The United States and Canada have made progress in talks to revise the North American Free Trade Agreement, and officials from the two sides will work together into the night to flesh out areas for further discussion, Canadian Foreign Minister Chrystia Freeland said on Wednesday.
According to Reuters, Freeland sounded upbeat as she emerged from a day of talks with top U.S. trade negotiator Robert Lighthizer, although she cautioned that no trade deal was done until the last issue was nailed down.
U.S. President Donald Trump has threatened to push ahead with a bilateral deal with Mexico, effectively killing the almost 25-year-old three-country pact, which covers $1.2 trillion in trade. The United States and Mexico reached an agreement on overhauling NAFTA at the beginning of last week, turning up the pressure on Canada to agree to new terms.
“We sent them (the officials) a number of issues to work on and they will report back to us in the morning, and we will then continue our negotiations,” Freeland told reporters on leaving the U.S. Trade Representative’s office in Washington on Wednesday.

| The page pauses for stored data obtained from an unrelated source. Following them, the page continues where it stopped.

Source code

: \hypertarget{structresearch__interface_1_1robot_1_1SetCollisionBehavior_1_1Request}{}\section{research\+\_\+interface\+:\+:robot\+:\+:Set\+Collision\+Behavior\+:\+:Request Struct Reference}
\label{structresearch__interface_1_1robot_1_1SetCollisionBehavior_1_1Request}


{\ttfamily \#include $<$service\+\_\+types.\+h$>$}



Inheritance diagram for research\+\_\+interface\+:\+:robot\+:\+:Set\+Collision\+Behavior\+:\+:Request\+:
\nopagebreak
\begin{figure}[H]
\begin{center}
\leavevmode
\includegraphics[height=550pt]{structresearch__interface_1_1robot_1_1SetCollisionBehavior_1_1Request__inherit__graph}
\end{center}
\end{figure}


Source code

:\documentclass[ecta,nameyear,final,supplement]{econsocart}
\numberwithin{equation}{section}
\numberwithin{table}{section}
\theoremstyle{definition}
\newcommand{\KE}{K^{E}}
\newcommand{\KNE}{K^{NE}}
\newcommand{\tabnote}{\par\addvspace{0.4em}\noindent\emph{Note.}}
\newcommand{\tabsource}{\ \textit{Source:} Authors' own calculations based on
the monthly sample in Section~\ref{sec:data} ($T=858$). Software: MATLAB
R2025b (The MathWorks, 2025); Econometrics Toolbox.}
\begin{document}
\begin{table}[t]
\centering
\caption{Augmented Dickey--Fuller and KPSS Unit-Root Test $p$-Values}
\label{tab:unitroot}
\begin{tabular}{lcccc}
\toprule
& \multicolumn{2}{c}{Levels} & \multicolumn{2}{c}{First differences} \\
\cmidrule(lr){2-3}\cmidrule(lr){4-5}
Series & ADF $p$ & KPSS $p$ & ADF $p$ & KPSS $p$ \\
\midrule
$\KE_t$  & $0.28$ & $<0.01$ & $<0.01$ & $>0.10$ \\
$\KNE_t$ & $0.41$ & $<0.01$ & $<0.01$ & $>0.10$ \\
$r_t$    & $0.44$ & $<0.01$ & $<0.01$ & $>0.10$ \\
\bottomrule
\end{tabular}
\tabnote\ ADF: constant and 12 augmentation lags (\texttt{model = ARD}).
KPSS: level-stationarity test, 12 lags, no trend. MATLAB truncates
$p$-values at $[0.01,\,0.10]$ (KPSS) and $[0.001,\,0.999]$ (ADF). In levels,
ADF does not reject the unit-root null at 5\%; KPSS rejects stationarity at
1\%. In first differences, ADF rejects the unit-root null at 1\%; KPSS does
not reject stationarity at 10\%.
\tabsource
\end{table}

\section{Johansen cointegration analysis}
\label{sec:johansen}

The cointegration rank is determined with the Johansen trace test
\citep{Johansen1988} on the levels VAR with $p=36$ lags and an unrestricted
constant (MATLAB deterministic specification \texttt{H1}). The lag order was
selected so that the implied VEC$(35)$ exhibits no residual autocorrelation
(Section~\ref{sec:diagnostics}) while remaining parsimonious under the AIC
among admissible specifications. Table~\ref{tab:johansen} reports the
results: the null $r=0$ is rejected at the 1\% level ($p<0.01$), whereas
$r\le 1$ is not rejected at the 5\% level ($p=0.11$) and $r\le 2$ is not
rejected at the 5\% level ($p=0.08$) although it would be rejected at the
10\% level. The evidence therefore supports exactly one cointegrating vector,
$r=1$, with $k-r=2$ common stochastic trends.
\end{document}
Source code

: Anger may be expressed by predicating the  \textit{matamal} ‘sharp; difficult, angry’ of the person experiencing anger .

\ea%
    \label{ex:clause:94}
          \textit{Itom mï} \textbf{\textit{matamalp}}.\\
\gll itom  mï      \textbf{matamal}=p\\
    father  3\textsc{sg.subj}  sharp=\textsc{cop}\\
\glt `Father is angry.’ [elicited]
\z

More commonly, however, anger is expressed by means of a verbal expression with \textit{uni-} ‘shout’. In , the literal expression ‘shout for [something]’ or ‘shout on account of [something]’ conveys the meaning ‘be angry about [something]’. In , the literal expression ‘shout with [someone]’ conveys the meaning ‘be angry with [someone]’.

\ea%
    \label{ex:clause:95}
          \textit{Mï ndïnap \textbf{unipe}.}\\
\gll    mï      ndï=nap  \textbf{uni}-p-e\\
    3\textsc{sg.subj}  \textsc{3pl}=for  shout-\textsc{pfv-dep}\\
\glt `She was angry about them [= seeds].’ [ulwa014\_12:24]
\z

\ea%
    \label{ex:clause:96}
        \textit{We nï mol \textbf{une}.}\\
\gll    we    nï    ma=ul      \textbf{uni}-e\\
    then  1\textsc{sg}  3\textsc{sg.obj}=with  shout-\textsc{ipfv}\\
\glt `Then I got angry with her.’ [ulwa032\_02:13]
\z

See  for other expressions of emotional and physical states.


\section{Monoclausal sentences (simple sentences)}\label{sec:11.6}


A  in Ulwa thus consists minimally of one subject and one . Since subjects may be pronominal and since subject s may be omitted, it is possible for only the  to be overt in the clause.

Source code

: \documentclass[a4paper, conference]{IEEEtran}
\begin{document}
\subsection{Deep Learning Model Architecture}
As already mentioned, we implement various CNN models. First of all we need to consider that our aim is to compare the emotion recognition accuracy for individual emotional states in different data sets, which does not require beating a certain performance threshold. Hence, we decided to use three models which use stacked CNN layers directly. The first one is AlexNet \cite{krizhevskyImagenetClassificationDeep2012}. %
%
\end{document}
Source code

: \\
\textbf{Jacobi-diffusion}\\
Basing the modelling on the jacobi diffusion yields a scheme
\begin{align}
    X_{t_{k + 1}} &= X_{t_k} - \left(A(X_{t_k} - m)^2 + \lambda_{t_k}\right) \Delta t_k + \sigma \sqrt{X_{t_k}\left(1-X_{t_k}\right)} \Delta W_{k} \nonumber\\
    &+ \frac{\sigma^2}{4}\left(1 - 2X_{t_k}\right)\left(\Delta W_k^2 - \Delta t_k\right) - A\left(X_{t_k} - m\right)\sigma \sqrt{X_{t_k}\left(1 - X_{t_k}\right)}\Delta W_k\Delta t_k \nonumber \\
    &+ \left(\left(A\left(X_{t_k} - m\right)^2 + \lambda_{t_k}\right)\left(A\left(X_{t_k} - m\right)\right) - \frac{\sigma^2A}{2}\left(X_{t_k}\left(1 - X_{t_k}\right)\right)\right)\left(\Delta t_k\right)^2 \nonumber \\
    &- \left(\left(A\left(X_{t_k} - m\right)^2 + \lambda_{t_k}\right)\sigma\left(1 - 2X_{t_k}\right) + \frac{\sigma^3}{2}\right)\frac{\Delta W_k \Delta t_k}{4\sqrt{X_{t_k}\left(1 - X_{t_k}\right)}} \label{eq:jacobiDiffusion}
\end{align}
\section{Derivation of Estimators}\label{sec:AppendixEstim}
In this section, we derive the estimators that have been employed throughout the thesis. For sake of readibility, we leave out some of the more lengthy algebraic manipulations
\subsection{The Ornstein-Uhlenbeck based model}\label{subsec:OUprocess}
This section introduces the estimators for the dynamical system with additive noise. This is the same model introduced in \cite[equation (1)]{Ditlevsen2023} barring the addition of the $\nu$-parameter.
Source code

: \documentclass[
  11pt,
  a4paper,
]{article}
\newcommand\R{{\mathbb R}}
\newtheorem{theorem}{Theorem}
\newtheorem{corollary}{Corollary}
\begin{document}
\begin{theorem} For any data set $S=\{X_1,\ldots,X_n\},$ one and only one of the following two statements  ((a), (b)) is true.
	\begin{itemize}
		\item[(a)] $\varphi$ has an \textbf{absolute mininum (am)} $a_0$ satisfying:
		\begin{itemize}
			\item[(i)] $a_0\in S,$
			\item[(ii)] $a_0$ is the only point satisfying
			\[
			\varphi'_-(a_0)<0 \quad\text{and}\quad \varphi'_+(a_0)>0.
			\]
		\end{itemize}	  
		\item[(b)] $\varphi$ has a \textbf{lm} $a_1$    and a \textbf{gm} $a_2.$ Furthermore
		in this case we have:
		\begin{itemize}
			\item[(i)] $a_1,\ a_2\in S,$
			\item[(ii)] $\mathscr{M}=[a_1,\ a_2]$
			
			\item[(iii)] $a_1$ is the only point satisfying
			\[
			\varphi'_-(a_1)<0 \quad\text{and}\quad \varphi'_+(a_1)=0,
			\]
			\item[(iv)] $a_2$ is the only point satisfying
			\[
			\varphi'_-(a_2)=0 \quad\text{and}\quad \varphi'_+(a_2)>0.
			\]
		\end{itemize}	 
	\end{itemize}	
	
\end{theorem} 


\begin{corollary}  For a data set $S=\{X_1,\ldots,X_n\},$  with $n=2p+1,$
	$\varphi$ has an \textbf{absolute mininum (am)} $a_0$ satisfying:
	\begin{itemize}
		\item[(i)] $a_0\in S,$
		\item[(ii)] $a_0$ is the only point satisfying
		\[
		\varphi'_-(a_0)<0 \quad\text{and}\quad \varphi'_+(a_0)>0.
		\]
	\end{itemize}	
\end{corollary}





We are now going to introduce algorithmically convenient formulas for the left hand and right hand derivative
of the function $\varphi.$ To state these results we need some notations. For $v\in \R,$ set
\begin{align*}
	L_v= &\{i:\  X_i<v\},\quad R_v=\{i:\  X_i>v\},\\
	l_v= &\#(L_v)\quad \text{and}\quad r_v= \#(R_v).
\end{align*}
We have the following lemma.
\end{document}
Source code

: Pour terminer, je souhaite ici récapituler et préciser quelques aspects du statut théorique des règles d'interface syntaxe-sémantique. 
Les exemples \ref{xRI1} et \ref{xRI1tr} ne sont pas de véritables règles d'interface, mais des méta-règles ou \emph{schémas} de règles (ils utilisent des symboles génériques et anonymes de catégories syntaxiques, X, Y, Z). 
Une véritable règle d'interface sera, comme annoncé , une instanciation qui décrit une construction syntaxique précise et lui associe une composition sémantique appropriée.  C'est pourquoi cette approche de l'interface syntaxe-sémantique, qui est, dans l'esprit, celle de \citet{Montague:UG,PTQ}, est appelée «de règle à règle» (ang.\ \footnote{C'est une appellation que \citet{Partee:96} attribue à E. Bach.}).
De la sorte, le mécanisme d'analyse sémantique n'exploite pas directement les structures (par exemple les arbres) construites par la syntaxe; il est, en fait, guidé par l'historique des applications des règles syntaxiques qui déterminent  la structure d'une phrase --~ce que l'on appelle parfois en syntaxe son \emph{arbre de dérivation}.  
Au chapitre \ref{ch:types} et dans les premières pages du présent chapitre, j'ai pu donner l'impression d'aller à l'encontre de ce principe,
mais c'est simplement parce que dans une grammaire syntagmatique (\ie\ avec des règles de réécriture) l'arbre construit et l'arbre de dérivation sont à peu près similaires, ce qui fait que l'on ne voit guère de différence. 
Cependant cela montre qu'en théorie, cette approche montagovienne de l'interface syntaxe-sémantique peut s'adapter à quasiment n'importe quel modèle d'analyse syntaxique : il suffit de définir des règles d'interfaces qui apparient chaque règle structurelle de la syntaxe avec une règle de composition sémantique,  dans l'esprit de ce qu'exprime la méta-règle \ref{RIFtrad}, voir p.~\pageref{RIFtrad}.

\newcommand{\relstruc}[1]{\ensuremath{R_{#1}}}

Trump sounded a more upbeat note earlier, and said he expected to know whether a deal could be struck to include Canada in the next few days.
Neither Freeland nor Trump spelled out areas of disagreement and neither detailed the progress that had been made. Lighthizer did not speak to the press or issue a statement.
Wednesday was the first day that talks between the two countries resumed after four intensive days of talks last week ended on Friday without a deal after the mood soured.
Canada wants a permanent exemption from Trump’s steel and aluminum tariffs and the threat of auto tariffs to be removed. It also wants to continue protections for its dairy industry and defend lumber exports to the United States, which have been hit with duties.